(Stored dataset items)
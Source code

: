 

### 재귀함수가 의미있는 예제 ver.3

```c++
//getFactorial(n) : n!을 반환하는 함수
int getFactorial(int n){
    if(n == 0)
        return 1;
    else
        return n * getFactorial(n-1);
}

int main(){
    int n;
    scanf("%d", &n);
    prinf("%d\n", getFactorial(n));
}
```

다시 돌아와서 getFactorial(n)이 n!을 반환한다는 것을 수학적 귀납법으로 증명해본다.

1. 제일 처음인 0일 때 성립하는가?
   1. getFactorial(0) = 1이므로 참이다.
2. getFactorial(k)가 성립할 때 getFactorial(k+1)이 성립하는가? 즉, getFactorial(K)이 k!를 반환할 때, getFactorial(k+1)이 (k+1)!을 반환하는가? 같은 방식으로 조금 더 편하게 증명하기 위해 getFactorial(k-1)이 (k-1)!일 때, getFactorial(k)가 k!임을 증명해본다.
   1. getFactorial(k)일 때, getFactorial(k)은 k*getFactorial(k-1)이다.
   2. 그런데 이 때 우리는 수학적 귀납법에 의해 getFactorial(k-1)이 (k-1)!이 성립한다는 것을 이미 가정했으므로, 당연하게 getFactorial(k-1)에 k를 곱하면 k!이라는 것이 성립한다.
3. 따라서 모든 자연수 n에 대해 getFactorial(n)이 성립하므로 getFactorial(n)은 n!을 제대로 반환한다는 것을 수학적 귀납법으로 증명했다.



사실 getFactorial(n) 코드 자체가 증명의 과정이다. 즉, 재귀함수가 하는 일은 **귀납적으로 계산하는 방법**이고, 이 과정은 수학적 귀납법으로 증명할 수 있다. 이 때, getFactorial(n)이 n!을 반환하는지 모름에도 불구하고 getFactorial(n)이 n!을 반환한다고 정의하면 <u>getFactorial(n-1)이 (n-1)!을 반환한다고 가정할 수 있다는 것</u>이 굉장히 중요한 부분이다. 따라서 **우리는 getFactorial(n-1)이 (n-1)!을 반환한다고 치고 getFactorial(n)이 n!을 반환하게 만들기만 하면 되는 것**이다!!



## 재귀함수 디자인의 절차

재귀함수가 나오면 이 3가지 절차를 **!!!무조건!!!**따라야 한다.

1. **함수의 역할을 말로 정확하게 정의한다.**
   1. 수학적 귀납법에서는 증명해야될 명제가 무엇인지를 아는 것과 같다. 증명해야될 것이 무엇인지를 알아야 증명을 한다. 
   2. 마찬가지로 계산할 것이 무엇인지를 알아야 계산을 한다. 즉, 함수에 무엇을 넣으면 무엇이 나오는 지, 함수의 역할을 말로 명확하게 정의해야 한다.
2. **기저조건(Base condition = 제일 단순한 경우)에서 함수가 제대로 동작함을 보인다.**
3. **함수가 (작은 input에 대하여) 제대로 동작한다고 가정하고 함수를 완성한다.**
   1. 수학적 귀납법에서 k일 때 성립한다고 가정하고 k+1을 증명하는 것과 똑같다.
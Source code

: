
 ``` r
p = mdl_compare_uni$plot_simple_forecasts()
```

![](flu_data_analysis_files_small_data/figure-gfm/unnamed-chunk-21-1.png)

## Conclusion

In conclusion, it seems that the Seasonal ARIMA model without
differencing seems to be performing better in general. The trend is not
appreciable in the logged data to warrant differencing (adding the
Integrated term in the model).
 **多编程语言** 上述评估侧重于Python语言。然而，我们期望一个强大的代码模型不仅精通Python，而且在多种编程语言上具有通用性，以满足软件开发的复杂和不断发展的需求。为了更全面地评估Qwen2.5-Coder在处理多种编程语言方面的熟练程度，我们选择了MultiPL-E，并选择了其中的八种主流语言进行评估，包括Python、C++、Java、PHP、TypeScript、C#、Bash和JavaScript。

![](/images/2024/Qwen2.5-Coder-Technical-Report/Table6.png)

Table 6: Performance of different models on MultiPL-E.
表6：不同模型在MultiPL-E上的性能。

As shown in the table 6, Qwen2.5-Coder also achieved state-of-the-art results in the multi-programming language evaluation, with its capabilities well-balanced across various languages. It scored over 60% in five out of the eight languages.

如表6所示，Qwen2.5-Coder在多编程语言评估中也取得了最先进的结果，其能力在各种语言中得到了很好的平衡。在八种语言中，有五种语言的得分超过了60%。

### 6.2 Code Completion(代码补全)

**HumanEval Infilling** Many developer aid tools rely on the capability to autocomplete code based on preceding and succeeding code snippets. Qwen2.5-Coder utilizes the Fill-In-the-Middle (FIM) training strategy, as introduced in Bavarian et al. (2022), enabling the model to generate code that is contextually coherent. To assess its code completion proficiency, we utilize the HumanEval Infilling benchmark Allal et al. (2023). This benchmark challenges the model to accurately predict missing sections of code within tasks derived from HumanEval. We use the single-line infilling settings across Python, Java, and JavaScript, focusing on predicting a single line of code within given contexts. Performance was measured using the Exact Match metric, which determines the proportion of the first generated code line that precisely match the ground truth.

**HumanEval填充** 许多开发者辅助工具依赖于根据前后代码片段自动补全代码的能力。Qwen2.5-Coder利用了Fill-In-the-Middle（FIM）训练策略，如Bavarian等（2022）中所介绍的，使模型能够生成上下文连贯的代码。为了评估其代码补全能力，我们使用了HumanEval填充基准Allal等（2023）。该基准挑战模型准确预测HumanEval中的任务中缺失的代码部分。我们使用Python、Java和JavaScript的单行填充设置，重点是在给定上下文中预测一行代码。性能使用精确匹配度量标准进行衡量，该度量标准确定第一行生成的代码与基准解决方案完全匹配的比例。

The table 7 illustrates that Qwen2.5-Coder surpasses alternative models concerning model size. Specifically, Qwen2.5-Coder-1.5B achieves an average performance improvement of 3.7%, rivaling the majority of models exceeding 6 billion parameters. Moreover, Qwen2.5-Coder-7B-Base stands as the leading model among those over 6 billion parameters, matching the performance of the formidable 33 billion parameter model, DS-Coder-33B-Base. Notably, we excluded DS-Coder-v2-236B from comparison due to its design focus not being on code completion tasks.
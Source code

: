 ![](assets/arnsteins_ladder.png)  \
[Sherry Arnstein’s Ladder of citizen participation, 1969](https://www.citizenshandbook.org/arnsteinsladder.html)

Task directions: Give the number of lines in the records above that contain the word "무엇인지를", and nothing more.

Answer to this task: 2